Mais un des autres objectifs majeurs de la ville consistait à rendre le traitement des données et les analytiques plus efficaces. « Aurora met l'accent sur la prise de décision basée sur les données, précise Michael Pegues. Et notre division data et analytics dispose désormais des outils idoines pour ce faire ». Autre initiative de la ville, la plate-forme citoyenne ZencityEngage qui permet aux habitants de participer aux projets majeurs, via un espace dans lequel ils expriment leurs préoccupations et partagent leurs idées.
Une IA pour écouter la voix des citoyens
Par ailleurs, la municipalité exploite des algorithmes d'IA avancés pour analyser les données provenant des médias sociaux, des lignes d'assistance téléphonique de la ville et d'autres sources pertinentes pour fournir à l'administration de la ville des informations détaillées sur la façon dont les citoyens perçoivent et utilisent les ressources de la ville. Enfin, le DSI s'est appuyé sur le SIG d'Esri pour développer un jumeau numérique de la ville, autrement dit une représentation en temps réel des objets physiques, des processus, des relations et des comportements, intégrant un large éventail de modèles numériques.

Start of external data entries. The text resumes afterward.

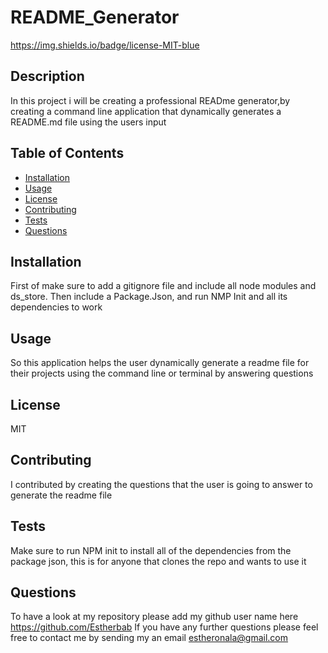 # README_Generator
https://img.shields.io/badge/license-MIT-blue                                 


## Description
In this project i will be creating a professional READme generator,by creating a command line application that dynamically generates a README.md file using the users input  

## Table of Contents

* [Installation](#installation)
* [Usage](#usage)
* [License](#license)
* [Contributing](#contributing)
* [Tests](#tests)
* [Questions](#questions)

## Installation
First of make sure to add a gitignore file and include all node modules and ds_store. Then include a Package.Json, and run NMP Init and all its dependencies to work

## Usage
So this application helps the user dynamically generate a readme file for their projects using the command line or terminal by answering questions

## License
MIT

## Contributing
I contributed by creating the questions that the user is going to answer to generate the readme file

## Tests
Make sure to run NPM init to install all of the dependencies from the package json, this is for anyone that clones the repo and wants to use it

## Questions
To have a look at my repository please add my github user name here https://github.com/Estherbab
If you have any further questions please feel free to contact me by sending my an email estheronala@gmail.com


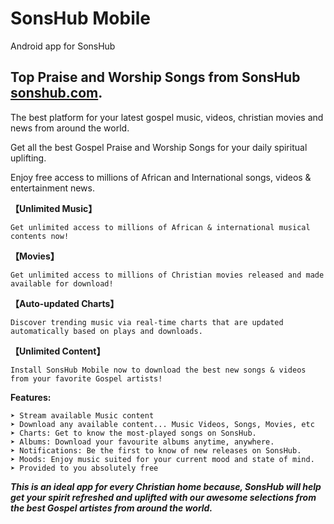 # SonsHub Mobile
Android app for SonsHub


## Top Praise and Worship Songs from SonsHub [sonshub.com](sonshub.com).

The best platform for your latest gospel music, videos, christian movies and news from around the world. 

Get all the best Gospel Praise and Worship Songs for your daily spiritual uplifting. 

Enjoy free access to millions of African and International songs, videos & entertainment news.

<b>【Unlimited Music】</b> 

    Get unlimited access to millions of African & international musical contents now!

<b>【Movies】</b> 
  
    Get unlimited access to millions of Christian movies released and made available for download!

<b>【Auto-updated Charts】</b> 
  
    Discover trending music via real-time charts that are updated automatically based on plays and downloads. 

<b>【Unlimited Content】</b> 
  
    Install SonsHub Mobile now to download the best new songs & videos from your favorite Gospel artists! 


<b>Features:</b>

    ➤ Stream available Music content
    ➤ Download any available content... Music Videos, Songs, Movies, etc
    ➤ Charts: Get to know the most-played songs on SonsHub.
    ➤ Albums: Download your favourite albums anytime, anywhere.
    ➤ Notifications: Be the first to know of new releases on SonsHub.
    ➤ Moods: Enjoy music suited for your current mood and state of mind.
    ➤ Provided to you absolutely free

<b><i>This is an ideal app for every Christian home because, SonsHub will help get your spirit refreshed and uplifted with our awesome selections from the best Gospel artistes from around the world.</i></b>
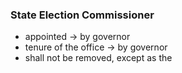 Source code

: ### State Election Commissioner
- appointed -> by governor
- tenure of the office -> by governor
- shall not be removed, except as the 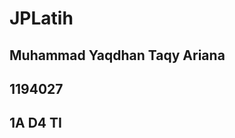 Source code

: # JPLatih

Muhammad Yaqdhan Taqy Ariana
-------------------
1194027
-------------------
1A D4 TI
-------------------
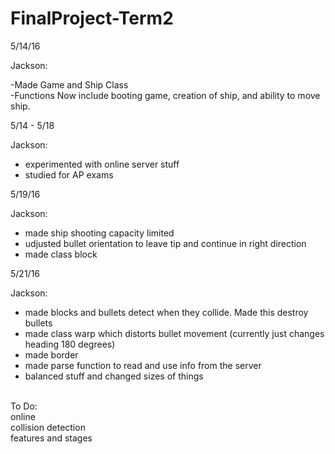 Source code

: # FinalProject-Term2

5/14/16 <br>

Jackson:<br>

-Made Game and Ship Class<br>
-Functions Now include booting game, creation of ship, and ability to move ship.<br>


5/14 - 5/18 <br>

Jackson:<br>
- experimented with online server stuff<br>
- studied for AP exams<br>

5/19/16 <br>

Jackson: <br>

- made ship shooting capacity limited <br>
- udjusted bullet orientation to leave tip and continue in right direction <br>
- made class block<br>



5/21/16 <br>

Jackson: <br>

- made blocks and bullets detect when they collide. Made this destroy bullets<br>
- made class warp which distorts bullet movement (currently just changes heading 180 degrees) <br>
- made border<br>
- made parse function to read and use info from the server<br>
- balanced stuff and changed sizes of things<br>




<br>
To Do:<br>
online<br>
collision detection<br>
features and stages<br>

Avec le fournisseur de gaz Nicor Gas et l'association Habitat for Humanity, la ville construit également un nouveau type de « quartier intelligent », Project Green Freedom, afin de réduire son empreinte carbone. Il s'agit d'équiper les maisons de technologies hautement efficaces et renouvelables et d'améliorer la qualité de vie des résidents en rendant les factures d'énergie plus facilement gérables et payables par prêt. Enfin, la DSI a également lancé un programme de transparence et de responsabilisation en matière de sécurité publique avec des caméras corporelles, des caméras pour tableau de bord et des drones pour la police. « Aurora explore aussi l'utilisation de l'IA pour divers services et opérations municipaux, poursuit Michael Pegues. Nous voulons nous en servir pour rationaliser les processus administratifs, automatiser les tâches de routine et optimiser l'allocation des ressources ».
Prototypage du San Antonio intelligent du futur
Au Texas, San Antonio a quant à elle lancé en 2023 un projet appelé Smarter Together. À travers ce dernier, les investissements de la ville dans les technologies émergentes sont guidés par les habitants et focalisés sur des thèmes clés qu'ils contribuent à définir. « Depuis son lancement, Smarter Together a eu un impact concret sur la ville », déclare Emily Royall, administratrice des smart cities pour San Antonio, qui rend compte directement au DSI Craig Hopkins. Le pilier de l'initiative est une feuille de route des smart cities qui décrit les initiatives clés dans cinq domaines prioritaires pour la municipalité : l'accès à l'information publique ; la sécurité publique ; la résilience et la qualité de l'environnement ; la sécurité des infrastructures ; l'accès aux transports.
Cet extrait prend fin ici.